Cuando me dijo que no sudaba o lo hacía muy poco no tuve más remedio que imaginarle tumbado sobre mi espalda desnuda, absorbiendo la humedad suficiente como para poder culminar dentro de mi una última embestida. Como si yo fuese el mar y él la arena donde filtrásemos nuestros escasos recursos...
Hundía sus raíces en mis dedos como la semilla que en su desarrollo busca inevitablemente el agua separando en su necesidad la tierra. La textura rugosa de su lengua dejaba marcadores que mi espalda convertía en sensaciones enredadas en los pliegues más distales de mi cuerpo.
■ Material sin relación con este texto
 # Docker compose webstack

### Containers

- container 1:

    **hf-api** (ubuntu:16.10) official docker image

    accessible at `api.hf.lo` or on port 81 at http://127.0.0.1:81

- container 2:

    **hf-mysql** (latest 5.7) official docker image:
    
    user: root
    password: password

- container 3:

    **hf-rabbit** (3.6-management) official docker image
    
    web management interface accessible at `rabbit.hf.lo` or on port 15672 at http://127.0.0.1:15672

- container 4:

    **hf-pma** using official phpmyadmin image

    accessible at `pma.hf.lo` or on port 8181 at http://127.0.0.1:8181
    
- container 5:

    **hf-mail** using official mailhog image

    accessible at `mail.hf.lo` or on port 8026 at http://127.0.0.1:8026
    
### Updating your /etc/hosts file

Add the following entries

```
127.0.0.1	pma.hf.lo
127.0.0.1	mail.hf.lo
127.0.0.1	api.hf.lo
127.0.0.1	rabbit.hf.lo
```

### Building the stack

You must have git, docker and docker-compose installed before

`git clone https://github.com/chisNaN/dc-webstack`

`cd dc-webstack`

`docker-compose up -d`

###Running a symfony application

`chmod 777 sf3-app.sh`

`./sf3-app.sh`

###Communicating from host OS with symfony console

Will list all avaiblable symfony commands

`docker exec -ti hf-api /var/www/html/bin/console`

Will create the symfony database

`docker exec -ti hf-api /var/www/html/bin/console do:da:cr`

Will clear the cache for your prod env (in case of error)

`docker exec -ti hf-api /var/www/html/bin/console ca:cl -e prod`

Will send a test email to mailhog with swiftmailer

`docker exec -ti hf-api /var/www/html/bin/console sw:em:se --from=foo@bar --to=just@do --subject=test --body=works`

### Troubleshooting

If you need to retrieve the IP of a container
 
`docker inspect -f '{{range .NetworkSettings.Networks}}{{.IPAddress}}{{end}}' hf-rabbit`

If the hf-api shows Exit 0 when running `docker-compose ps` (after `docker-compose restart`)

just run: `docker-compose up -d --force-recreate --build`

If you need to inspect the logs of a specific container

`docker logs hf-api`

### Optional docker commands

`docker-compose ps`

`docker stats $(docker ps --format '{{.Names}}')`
Él sólo sudaba en mi febril imaginación y llegué a odiarle tanto que en ocasiones agarraba con fuerza su cabeza hundiéndola entre mis piernas hasta hacerle quedar sin respiración, hasta que provocase el orgasmo que llenase mi mente de la inspiración suficiente para seguir escribiéndole con la misma humedad que me provocaba.
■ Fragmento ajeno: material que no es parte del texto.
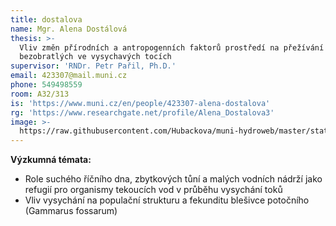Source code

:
 ```yaml
---
title: dostalova
name: Mgr. Alena Dostálová
thesis: >-
  Vliv změn přírodních a antropogenních faktorů prostředí na přežívání vodních
  bezobratlých ve vysychavých tocích
supervisor: 'RNDr. Petr Pařil, Ph.D.'
email: 423307@mail.muni.cz
phone: 549498559
room: A32/313
is: 'https://www.muni.cz/en/people/423307-alena-dostalova'
rg: 'https://www.researchgate.net/profile/Alena_Dostalova3'
image: >-
  https://raw.githubusercontent.com/Hubackova/muni-hydroweb/master/static/images/phd_dostalova.jpg
---
```

**Výzkumná témata:**

*  Role suchého říčního dna, zbytkových tůní a malých vodních nádrží jako refugií pro organismy
 tekoucích vod v průběhu vysychání toků
* Vliv vysychání na populační strukturu a fekunditu blešivce potočního (Gammarus fossarum)
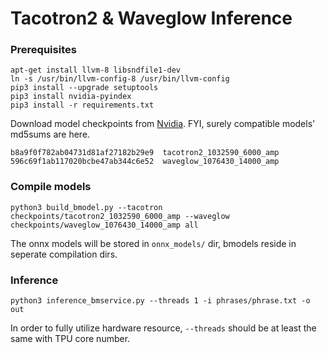 Tacotron2 & Waveglow Inference
==============================

### Prerequisites

```
apt-get install llvm-8 libsndfile1-dev
ln -s /usr/bin/llvm-config-8 /usr/bin/llvm-config
pip3 install --upgrade setuptools
pip3 install nvidia-pyindex
pip3 install -r requirements.txt
```

Download model checkpoints from [Nvidia](https://github.com/NVIDIA/DeepLearningExamples/tree/master/PyTorch/SpeechSynthesis/Tacotron2). FYI, surely compatible models' md5sums are here.

```
b8a9f0f782ab04731d81af27182b29e9  tacotron2_1032590_6000_amp
596c69f1ab117020bcbe47ab344c6e52  waveglow_1076430_14000_amp
```

### Compile models

```
python3 build_bmodel.py --tacotron checkpoints/tacotron2_1032590_6000_amp --waveglow checkpoints/waveglow_1076430_14000_amp all
```

The onnx models will be stored in `onnx_models/` dir, bmodels reside in seperate compilation dirs.

### Inference

```
python3 inference_bmservice.py --threads 1 -i phrases/phrase.txt -o out
```

In order to fully utilize hardware resource, `--threads` should be at least the same with TPU core number.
A veces intentaba enervar su contenido instinto haciéndole participe de mi calor, como quien necesita utilizar el flujo inguinal que resbala por los dedos para terminar convirtiéndolo en tinta. Imaginaba una y otra vez sus manos en mi boca buscando la saliva que le inspirase a morderme, a hacerme gemir y dibujar con aquel sonido miles de páginas en blanco a través de mis manos.
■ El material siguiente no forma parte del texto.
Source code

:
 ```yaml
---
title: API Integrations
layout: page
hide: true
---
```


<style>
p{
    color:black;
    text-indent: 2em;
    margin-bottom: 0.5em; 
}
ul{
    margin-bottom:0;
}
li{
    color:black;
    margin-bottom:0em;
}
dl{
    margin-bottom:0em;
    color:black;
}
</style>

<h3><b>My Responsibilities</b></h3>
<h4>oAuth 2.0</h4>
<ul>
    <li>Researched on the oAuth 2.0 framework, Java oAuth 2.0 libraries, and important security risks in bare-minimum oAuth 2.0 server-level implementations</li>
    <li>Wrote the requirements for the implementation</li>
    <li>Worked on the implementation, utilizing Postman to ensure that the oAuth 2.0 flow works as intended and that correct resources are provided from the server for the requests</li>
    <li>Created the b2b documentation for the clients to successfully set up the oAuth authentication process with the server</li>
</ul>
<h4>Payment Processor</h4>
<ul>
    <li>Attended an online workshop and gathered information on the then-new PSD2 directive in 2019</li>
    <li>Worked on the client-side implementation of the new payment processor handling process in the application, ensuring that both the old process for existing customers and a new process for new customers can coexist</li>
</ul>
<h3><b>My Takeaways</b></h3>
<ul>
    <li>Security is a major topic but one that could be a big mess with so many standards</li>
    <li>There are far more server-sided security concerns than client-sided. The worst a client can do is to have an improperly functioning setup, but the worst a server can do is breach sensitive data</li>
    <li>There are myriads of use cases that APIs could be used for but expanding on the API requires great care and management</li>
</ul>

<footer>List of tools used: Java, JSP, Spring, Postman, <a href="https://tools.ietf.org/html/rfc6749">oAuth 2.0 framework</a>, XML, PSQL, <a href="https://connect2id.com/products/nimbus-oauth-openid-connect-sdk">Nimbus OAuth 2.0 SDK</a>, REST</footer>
El hombre que sólo sudaba en mi imaginación convertía mi deseo en tinta ensuciando con ella mi piel y su memoria. Yo le extrañaba desde el sexo y era el sexo mismo quien en su lubricante manifestación de vida describía escenas lascivas en la pared de su piel seca y carente de afecto. Todos los orgasmos contenidos llevaban la cálida ortografía de su nombre a medida que la tinta se convertía en escena pecaminosa sobre la superficie inacabada de su imperturbable anatomía distante.
El hombre que sólo sudaba en mi imaginación manchaba con flujo la superficie de todos los libros del mundo y escribía entre mis piernas con la misma caligrafía que dejaba en las arrugas de una sábana.